«Piacenza, una città che non sa essere capitale, con una storia che rimane a volte sotto traccia»

E’ uscito il 17esimo numero de l'Urtiga, Quaderni di cultura piacentina edito dalla Libreria Internazionale Romagnosi e curati da Ippolito Negri in tandem con il comitato di redazione composto da Andrea Bergonzi, Maurizio Cordani, Filippo Lombardi e Luigi Montanari

E’ uscito il 17esimo numero de l’Urtiga, Quaderni di cultura piacentina edito dalla Libreria Internazionale Romagnosi e curati da Ippolito Negri in tandem con il comitato di redazione composto da Andrea Bergonzi, Maurizio Cordani, Filippo Lombardi e Luigi Montanari. Come di consueto le oltre 200 pagine della rivista spaziano a 360 gradi su argomenti legati alla piacentinità: dall’attualità alla storia, dall’arte alle fake news, dalla storia militare alle curiosità, dall’editoria piacentina alle réclame di anni lontani. Si tratta insomma di un fascicolo che se collezionato con regolarità può costituire una vera e propria enciclopedia tematica della nostra provincia. 

Questa dell’Urtiga - ha detto Gian Paolo Bulla nell’ambito della presentazione della rivista nella sede di Biffi Arte – è una bella esperienza, nata da un piccolo gruppo e poi divenuta corale. Insomma, un vero gioco di squadra, con un allenatore non dispotico, un gioco che mira ad un buon risultato. Tra i contributi pubblicati in questo numero, Bulla si è soffermato sulla Cripta celata di Santa Maria di Campagna, aspetto della Piacenza sotterranea della quale si parla da tempo senza però raggiungere ad oggi risultati spendibili. Bisognerebbe quindi investire con studi, sondaggi e soldi. 

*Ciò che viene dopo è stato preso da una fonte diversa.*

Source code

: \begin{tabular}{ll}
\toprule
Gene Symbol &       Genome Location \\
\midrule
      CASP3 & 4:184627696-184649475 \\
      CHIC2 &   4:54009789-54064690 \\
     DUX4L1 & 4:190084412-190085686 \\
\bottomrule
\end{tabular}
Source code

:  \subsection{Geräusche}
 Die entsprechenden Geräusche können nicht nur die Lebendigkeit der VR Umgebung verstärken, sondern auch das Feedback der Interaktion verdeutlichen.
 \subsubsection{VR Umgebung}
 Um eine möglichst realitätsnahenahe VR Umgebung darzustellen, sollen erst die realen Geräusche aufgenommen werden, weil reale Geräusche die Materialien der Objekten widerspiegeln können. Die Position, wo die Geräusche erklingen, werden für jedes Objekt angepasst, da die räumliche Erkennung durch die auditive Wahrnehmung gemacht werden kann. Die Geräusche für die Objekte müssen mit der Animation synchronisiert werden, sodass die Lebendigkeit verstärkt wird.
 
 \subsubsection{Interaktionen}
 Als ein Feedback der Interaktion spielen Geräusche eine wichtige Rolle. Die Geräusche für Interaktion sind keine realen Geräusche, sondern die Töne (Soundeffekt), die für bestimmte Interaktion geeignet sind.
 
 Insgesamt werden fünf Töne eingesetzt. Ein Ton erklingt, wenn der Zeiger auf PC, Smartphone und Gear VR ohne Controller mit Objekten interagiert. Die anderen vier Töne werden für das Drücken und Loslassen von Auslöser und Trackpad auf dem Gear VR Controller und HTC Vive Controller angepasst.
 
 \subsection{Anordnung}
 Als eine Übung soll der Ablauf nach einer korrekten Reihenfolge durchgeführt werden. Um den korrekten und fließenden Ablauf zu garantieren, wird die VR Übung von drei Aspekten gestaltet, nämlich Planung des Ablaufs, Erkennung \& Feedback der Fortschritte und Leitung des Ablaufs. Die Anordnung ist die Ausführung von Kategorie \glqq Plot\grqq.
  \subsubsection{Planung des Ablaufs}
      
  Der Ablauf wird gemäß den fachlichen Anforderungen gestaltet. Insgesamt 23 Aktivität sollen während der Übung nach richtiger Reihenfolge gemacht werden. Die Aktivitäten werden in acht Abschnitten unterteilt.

Era il 2012 di questi tempi – si legge nell’editoriale - quando alla Libreria Postumia venne presentata, da Luigi Paraboschi, l'idea di creare questa rivista. Ci siamo impegnati a raccontare storia e storie della nostra Piacenza, dei suoi monumenti, delle sue tradizioni. Abbiamo festeggiato il quinto anno di uscita e ce lo siamo lasciato alle spalle. Più o meno abbiamo messo insieme, con tutti gli amici che hanno voluto collaborare, 3600 pagine. Se dovessimo fare una sintesi di tutto quel che abbiamo scritto in tre righe potremmo ricavare questo ritratto: Piacenza è una città di buone tradizioni, ricca di monumenti spesso sottovalutati, con una storia che rimane a volte sotto traccia e che potrebbe avere grandi possibilità se i piacentini fossero meno riservati e fossero più disponibili a mettersi in gioco. Tre righe che in un’ulteriore sintesi ci dicono: una città che non sa essere capitale. Le manca la caratteristica fondamentale: mettersi in mostra, persino pavoneggiarsi, sventolare un drappo colorato perché altri ti seguano. Per questo non può meravigliare se nel confronto che è fatto, di sostanza, ma anche e soprattutto di apparenza e capacità di rappresentazione, non si risulti vincenti. Soprattutto se il vicino di casa sa mettere paillettes e lustrini a tutto quel che fa. 

C'è da chiedersi se in un mondo che sempre più spesso premia ciò che appare (una banale considerazione anche per noi che usiamo, tra i media, quello più vecchio, la carta stampata che è vincente quanto più offre di immagini) non sia arrivato anche per Piacenza il tempo di giocare carte nuove. Ci sono giovani generazioni che avanzano, che cercano spazi nella città e per proporre una diversa immagine della città, ricomponendo una differente catena del DNA piacentino. Forse è arrivato il momento di lasciarli fare...  Alla fine della partecipata presentazione il gradito brindisi con il “Bianco dei Ciliegi” della cantina Paolo Marchesi di Ziano.